■ TASK TO CARRY OUT ■
Copy exactly the lines that run from the line containing "### Some past" to the end of the material below, both ends included.
******
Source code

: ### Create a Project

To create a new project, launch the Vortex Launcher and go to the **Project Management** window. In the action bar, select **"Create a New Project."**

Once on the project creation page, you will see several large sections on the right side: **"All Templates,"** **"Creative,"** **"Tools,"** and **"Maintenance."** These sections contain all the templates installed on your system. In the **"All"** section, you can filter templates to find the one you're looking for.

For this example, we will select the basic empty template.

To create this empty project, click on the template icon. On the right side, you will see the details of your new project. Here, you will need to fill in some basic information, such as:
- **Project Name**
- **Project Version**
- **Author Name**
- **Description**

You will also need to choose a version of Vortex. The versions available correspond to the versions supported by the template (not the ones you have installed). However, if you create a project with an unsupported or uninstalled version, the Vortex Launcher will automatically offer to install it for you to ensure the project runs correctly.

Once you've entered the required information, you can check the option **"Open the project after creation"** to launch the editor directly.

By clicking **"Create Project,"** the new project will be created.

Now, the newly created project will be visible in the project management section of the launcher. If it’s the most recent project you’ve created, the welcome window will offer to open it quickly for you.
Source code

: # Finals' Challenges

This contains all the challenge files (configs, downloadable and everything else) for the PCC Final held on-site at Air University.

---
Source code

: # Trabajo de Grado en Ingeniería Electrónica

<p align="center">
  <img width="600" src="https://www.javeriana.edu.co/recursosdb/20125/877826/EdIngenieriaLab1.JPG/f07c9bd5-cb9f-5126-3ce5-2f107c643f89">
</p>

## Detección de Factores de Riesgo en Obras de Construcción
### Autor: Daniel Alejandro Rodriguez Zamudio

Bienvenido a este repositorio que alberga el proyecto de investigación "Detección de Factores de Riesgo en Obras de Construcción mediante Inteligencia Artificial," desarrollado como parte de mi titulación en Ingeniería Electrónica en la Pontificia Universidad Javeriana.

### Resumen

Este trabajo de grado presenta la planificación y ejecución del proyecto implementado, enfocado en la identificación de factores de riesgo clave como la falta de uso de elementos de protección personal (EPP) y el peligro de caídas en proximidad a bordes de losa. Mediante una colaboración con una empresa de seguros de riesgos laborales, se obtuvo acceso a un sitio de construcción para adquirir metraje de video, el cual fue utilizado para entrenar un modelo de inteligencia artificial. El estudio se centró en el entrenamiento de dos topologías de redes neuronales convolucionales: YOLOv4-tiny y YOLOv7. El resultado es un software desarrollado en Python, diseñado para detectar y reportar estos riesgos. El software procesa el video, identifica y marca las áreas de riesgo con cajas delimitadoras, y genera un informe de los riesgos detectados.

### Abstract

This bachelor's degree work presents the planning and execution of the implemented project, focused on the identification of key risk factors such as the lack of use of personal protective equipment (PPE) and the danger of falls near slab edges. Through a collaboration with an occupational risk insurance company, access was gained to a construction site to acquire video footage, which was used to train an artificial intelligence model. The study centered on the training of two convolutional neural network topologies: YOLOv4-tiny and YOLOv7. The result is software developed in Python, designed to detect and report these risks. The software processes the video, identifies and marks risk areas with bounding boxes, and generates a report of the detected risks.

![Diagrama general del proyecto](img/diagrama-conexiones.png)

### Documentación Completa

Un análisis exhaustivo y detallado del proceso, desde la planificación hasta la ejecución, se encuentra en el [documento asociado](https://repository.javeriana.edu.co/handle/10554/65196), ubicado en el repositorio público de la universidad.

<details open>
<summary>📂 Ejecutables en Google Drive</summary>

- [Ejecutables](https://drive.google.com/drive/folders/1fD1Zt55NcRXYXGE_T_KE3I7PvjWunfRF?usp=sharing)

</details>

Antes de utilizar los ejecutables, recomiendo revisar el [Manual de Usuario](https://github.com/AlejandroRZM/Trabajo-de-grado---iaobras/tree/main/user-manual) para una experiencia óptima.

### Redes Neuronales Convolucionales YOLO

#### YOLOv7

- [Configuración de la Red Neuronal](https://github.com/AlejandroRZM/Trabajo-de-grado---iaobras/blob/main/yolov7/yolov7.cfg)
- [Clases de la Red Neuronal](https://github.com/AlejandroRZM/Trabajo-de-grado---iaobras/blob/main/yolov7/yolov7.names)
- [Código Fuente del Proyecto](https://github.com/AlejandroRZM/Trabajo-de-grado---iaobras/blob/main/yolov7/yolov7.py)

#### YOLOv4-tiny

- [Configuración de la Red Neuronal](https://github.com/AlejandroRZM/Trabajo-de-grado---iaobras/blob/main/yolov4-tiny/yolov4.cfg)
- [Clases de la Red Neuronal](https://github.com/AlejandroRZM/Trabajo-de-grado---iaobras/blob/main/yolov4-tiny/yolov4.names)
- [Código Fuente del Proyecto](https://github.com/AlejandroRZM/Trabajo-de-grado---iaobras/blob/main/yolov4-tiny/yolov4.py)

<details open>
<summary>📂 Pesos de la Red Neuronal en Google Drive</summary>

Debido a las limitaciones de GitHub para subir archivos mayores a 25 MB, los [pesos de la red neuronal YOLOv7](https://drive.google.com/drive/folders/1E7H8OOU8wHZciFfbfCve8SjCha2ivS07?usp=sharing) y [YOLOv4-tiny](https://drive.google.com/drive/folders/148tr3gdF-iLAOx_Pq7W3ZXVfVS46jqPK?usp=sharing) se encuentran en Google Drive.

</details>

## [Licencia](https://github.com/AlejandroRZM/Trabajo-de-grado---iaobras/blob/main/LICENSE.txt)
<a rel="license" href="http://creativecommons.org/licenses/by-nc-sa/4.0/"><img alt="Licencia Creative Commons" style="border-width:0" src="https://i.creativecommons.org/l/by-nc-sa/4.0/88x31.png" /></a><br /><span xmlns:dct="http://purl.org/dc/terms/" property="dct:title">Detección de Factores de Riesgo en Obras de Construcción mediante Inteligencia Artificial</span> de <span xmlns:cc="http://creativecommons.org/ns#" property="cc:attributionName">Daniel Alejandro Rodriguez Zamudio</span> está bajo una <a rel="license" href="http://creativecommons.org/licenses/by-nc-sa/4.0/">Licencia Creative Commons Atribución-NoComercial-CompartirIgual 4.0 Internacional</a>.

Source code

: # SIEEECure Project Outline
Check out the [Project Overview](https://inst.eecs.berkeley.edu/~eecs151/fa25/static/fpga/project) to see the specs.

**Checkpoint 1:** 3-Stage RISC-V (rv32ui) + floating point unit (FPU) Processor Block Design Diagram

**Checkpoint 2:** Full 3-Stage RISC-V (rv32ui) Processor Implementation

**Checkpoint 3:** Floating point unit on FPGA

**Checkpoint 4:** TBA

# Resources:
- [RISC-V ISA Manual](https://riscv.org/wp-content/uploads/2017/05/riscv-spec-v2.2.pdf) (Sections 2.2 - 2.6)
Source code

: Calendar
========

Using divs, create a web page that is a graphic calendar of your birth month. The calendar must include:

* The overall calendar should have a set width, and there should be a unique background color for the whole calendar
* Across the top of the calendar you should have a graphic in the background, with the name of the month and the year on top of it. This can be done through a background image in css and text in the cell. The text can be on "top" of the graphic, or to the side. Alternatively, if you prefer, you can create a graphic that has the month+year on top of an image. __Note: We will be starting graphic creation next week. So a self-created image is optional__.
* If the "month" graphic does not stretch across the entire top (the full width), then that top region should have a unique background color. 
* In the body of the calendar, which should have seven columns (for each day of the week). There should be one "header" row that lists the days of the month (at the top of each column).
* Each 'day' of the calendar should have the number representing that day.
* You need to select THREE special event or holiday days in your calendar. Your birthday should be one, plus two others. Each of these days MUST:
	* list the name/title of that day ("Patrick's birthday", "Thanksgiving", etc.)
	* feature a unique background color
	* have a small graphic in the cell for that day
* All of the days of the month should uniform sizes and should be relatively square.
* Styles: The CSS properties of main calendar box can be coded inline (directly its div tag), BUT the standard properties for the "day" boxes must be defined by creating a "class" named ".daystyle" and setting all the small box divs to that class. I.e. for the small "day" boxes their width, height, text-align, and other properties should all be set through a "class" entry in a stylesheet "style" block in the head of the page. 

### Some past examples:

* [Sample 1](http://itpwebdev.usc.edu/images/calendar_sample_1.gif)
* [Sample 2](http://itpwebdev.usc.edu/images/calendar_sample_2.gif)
******
■ SOLUTION BELOW ■
### Some past examples:

* [Sample 1](http://itpwebdev.usc.edu/images/calendar_sample_1.gif)
* [Sample 2](http://itpwebdev.usc.edu/images/calendar_sample_2.gif)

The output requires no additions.